Task objective:
With nothing left out, give the data back exactly.

Extracted material:

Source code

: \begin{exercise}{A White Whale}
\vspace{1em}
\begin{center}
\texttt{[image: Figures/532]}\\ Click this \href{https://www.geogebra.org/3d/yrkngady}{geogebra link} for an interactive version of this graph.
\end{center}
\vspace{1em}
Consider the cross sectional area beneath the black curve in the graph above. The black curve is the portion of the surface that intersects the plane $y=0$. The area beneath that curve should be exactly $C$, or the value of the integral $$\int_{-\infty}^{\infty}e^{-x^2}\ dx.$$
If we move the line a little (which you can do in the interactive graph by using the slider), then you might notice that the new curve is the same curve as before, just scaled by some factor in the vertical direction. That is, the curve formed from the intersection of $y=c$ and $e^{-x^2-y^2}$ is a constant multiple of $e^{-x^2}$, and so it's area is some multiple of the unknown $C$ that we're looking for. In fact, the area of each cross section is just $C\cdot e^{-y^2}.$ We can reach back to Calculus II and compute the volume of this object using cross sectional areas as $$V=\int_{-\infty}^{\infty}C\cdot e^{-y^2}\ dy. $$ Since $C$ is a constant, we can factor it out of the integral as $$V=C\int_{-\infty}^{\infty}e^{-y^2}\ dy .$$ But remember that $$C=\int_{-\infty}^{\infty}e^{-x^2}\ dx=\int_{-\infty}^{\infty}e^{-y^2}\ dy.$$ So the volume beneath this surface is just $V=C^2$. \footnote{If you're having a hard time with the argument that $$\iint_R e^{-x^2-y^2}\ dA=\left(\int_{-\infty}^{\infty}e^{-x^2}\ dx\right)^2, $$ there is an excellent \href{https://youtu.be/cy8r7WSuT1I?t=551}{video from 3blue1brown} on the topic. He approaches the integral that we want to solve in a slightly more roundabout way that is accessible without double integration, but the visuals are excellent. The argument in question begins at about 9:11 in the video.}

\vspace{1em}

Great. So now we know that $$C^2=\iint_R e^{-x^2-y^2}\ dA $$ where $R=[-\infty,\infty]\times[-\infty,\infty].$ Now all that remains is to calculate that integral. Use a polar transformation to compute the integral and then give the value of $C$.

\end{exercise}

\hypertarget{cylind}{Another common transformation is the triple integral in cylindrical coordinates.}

Response:
Source code

: \begin{exercise}{A White Whale}
\vspace{1em}
\begin{center}
\texttt{[image: Figures/532]}\\ Click this \href{https://www.geogebra.org/3d/yrkngady}{geogebra link} for an interactive version of this graph.
\end{center}
\vspace{1em}
Consider the cross sectional area beneath the black curve in the graph above. The black curve is the portion of the surface that intersects the plane $y=0$. The area beneath that curve should be exactly $C$, or the value of the integral $$\int_{-\infty}^{\infty}e^{-x^2}\ dx.$$
If we move the line a little (which you can do in the interactive graph by using the slider), then you might notice that the new curve is the same curve as before, just scaled by some factor in the vertical direction. That is, the curve formed from the intersection of $y=c$ and $e^{-x^2-y^2}$ is a constant multiple of $e^{-x^2}$, and so it's area is some multiple of the unknown $C$ that we're looking for. In fact, the area of each cross section is just $C\cdot e^{-y^2}.$ We can reach back to Calculus II and compute the volume of this object using cross sectional areas as $$V=\int_{-\infty}^{\infty}C\cdot e^{-y^2}\ dy. $$ Since $C$ is a constant, we can factor it out of the integral as $$V=C\int_{-\infty}^{\infty}e^{-y^2}\ dy .$$ But remember that $$C=\int_{-\infty}^{\infty}e^{-x^2}\ dx=\int_{-\infty}^{\infty}e^{-y^2}\ dy.$$ So the volume beneath this surface is just $V=C^2$. \footnote{If you're having a hard time with the argument that $$\iint_R e^{-x^2-y^2}\ dA=\left(\int_{-\infty}^{\infty}e^{-x^2}\ dx\right)^2, $$ there is an excellent \href{https://youtu.be/cy8r7WSuT1I?t=551}{video from 3blue1brown} on the topic. He approaches the integral that we want to solve in a slightly more roundabout way that is accessible without double integration, but the visuals are excellent. The argument in question begins at about 9:11 in the video.}

\vspace{1em}

Great. So now we know that $$C^2=\iint_R e^{-x^2-y^2}\ dA $$ where $R=[-\infty,\infty]\times[-\infty,\infty].$ Now all that remains is to calculate that integral. Use a polar transformation to compute the integral and then give the value of $C$.

\end{exercise}

\hypertarget{cylind}{Another common transformation is the triple integral in cylindrical coordinates.}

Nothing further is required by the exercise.